Y lo hace soñar, para su hija, un casamiento “como es debido”, con un hombre de buena situación y familia. Se proyecta a través de ella, pretendiendo mejorar su desmejorada situación familiar a través de Graciela. Cuando la niña comienza a ir al colegio se le abre un mundo nuevo, se da cuenta que hasta el momento apenas sí ha vivido y a la vez, se avergüenza de su padre, de su casa añosa y mal tenida, de su vida grisácea, de su propia condición. Y el padre, aquel padre ansioso en subir peldaños, avala su conducta; reformula la casa, compra todo tipo de artefactos para poder embellecerla, da libertades a su hija que él entiende son propias de gente de su condición, organiza fiestas y recepciones, etc. Todo ello con el sentido de obtener el reconocimiento social que cree merecer o al cual aspira. Lo demás pueden suponerlo: las cosas comienzan a salirse de lo esperado, sobreviene el despertar sexual de la pequeña (que ya no es tan pequeña, al terminar el relato habrá cumplido los dieciocho años), despertar que es contado con una delicadeza, esquivando más bien el tema, bastante espinoso para la época, y las consecuencias de todo aquel sueño aspiracional, a crecer socialmente.
Como pueden ver la historia en sí no es demasiado original y lo manido del tema sería suficiente para perder calidad, si hablásemos de un escritor mediocre. Pero no es el caso. Agradecemos que no es el caso.

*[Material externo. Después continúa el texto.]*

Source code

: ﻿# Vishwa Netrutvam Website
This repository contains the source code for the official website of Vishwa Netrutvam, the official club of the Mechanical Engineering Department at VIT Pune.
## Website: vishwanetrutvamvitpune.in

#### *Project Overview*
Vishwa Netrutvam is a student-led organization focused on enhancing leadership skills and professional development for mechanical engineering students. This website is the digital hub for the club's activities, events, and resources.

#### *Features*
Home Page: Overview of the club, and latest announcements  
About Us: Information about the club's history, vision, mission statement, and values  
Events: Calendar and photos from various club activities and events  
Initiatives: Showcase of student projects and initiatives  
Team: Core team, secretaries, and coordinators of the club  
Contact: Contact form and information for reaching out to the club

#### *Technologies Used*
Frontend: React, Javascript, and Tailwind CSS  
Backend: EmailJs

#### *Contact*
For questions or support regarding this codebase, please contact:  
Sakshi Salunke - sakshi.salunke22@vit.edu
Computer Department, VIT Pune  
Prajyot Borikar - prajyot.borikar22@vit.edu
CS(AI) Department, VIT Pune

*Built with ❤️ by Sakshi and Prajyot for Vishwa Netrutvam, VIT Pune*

La lectura de la novela es ágil, repleta de aquel tenor, de aquella construcción de frases que es tan típica del autor, que resulta balsámica aunque dura, concordante siempre con lo que relata en el trazo. La historia va avanzando lineal, perdiéndose incluso la referencia del tiempo (defecto del autor) que se fija mucho más en el contexto que en el progreso cronológico de la historia; esta elección, si fuere consciente, me parece en lo personal un acierto. Al día de hoy resulta en un análisis bellísimo de las costumbres de nuestra propia historia, de nuestras calles y nuestras gentes, como si fuera el retrato más fiel de la sociedad, desde nuestros propios defectos. No existe fotografía posible de abarcar los vericuetos de este cuadro. Y es genial darse cuenta cómo Alberto Romero es capaz, cual retratista, de —sin traicionar sus propios intereses temáticos— asir diferentes sectores de nuestro quehacer doméstico de las primeras decenas del año 1900, como si por su mente se hubiese pasado la idea de imitar a Balzac y su Comedia humana, como si, en contraposición a la Divina comedia, Romero hubiese descendido hasta las calles de Chile para oler, palpar y sufrir en carne propia a través de sus letras, cada uno de los vericuetos con que se ha encontrado en este paseo por la realidad del hombre común y corriente.
Alberto Romero fue quien, en Chile, tuvo la importancia capital de hacer descender al artista a las sucias callejas urbanas (no digo que haya sido exclusivamente él, claro está, pero sí tuvo gran responsabilidad en esto) y ver que ahí también había poesía, y tuvo la inmensa virtud, tocando temas eminentemente sociales, de jamás volverse activista ni panfletario.